[PROBLEM STATEMENT]:
The job is to find each line in the entries holding the string "enters" and copy that line.

• • • • • • •

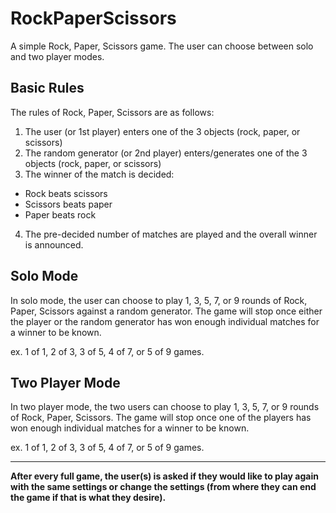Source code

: # RockPaperScissors
A simple Rock, Paper, Scissors game. The user can choose between solo and two player modes.

## Basic Rules
The rules of Rock, Paper, Scissors are as follows: 

1. The user (or 1st player) enters one of the 3 objects (rock, paper, or scissors)
2. The random generator (or 2nd player) enters/generates one of the 3 objects (rock, paper, or scissors)
3. The winner of the match is decided:
  - Rock beats scissors
  - Scissors beats paper
  - Paper beats rock
4. The pre-decided number of matches are played and the overall winner is announced.

## Solo Mode
In solo mode, the user can choose to play 1, 3, 5, 7, or 9 rounds of Rock, Paper, Scissors against a random generator. The game will stop
once either the player or the random generator has won enough individual matches for a winner to be known.

ex. 1 of 1, 2 of 3, 3 of 5, 4 of 7, or 5 of 9 games.

## Two Player Mode
In two player mode, the two users can choose to play 1, 3, 5, 7, or 9 rounds of Rock, Paper, Scissors. The game will stop once one of the
players has won enough individual matches for a winner to be known.

ex. 1 of 1, 2 of 3, 3 of 5, 4 of 7, or 5 of 9 games.

---
**After every full game, the user(s) is asked if they would like to play again with the same settings or change the settings (from where they
can end the game if that is what they desire).**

• • • • • • •

[EXPECTED ANSWER]:
1. The user (or 1st player) enters one of the 3 objects (rock, paper, or scissors)
2. The random generator (or 2nd player) enters/generates one of the 3 objects (rock, paper, or scissors)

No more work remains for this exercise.